**TASK TO CARRY OUT:**
Each line of the data below containing "piece" needs to be listed.
::::::::
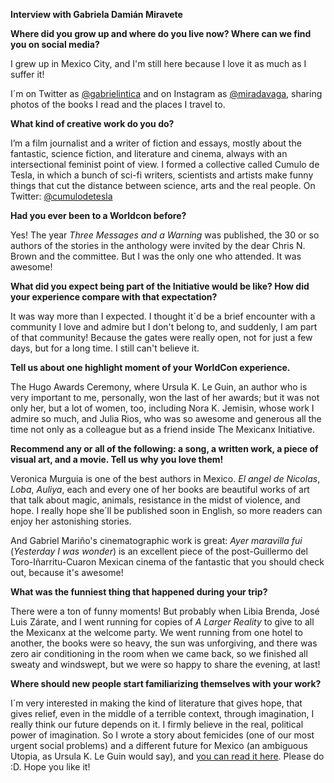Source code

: **Interview with Gabriela Damián Miravete**

**Where did you grow up and where do you live now? Where can we find you on social media?**

I grew up in Mexico City, and I'm still here because I love it as much as I suffer it!

I´m on Twitter as [@gabrielintica](https://www.twitter.com/gabrielintica) and on Instagram as [@miradavaga](http://www.instagram.com/miradavaga), sharing photos of the books I read and the places I travel to.

**What kind of creative work do you do?**

I’m a film journalist and a writer of fiction and essays, mostly about the fantastic, science fiction, and literature and cinema, always with an intersectional feminist point of view. I formed a collective called Cumulo de Tesla, in which a bunch of sci-fi writers, scientists and artists make funny things that cut the distance between science, arts and the real people. On Twitter: [@cumulodetesla](https://www.twitter.com/cumulodetesla)

**Had you ever been to a Worldcon before?**

Yes! The year _Three Messages and a Warning_ was published, the 30 or so authors of the stories in the anthology were invited by the dear Chris N. Brown and the committee. But I was the only one who attended. It was awesome!

**What did you expect being part of the Initiative would be like? How did your experience compare with that expectation?**

It was way more than I expected. I thought it´d be a brief encounter with a community I love and admire but I don't belong to, and suddenly, I am part of that community! Because the gates were really open, not for just a few days, but for a long time. I still can't believe it.

**Tell us about one highlight moment of your WorldCon experience.**

The Hugo Awards Ceremony, where Ursula K. Le Guin, an author who is very important to me, personally, won the last of her awards; but it was not only her, but a lot of women, too, including Nora K. Jemisin, whose work I admire so much, and Julia Rios, who was so awesome and generous all the time not only as a colleague but as a friend inside The Mexicanx Initiative.

**Recommend any or all of the following: a song, a written work, a piece of visual art, and a movie. Tell us why you love them!**

Veronica Murguia is one of the best authors in Mexico. _El angel de Nicolas_, _Loba_, _Auliya_, each and every one of her books are beautiful works of art that talk about magic, animals, resistance in the midst of violence, and hope. I really hope she´ll be published soon in English, so more readers can enjoy her astonishing stories.

And Gabriel Mariño's cinematographic work is great: _Ayer maravilla fui_ (_Yesterday I was wonder_) is an excellent piece of the post-Guillermo del Toro-Iñarritu-Cuaron Mexican cinema of the fantastic that you should check out, because it's awesome!

**What was the funniest thing that happened during your trip?**

There were a ton of funny moments! But probably when Libia Brenda, José Luis Zárate, and I went running for copies of _A Larger Reality_ to give to all the Mexicanx at the welcome party. We went running from one hotel to another, the books were so heavy, the sun was unforgiving, and there was zero air conditioning in the room when we came back, so we finished all sweaty and windswept, but we were so happy to share the evening, at last!

**Where should new people start familiarizing themselves with your work?**

I´m very interested in making the kind of literature that gives hope, that gives relief, even in the middle of a terrible context, through imagination, I really think our future depends on it. I firmly believe in the real, political power of imagination. So I wrote a story about femicides (one of our most urgent social problems) and a different future for Mexico (an ambiguous Utopia, as Ursula K. Le Guin would say), and [you can read it here](http://www.latinamericanliteraturetoday.org/en/2018/may/they-will-dream-garden-gabriela-damián-miravete). Please do :D. Hope you like it!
::::::::
**RESULT:**
**Recommend any or all of the following: a song, a written work, a piece of visual art, and a movie. Tell us why you love them!**
And Gabriel Mariño's cinematographic work is great: _Ayer maravilla fui_ (_Yesterday I was wonder_) is an excellent piece of the post-Guillermo del Toro-Iñarritu-Cuaron Mexican cinema of the fantastic that you should check out, because it's awesome!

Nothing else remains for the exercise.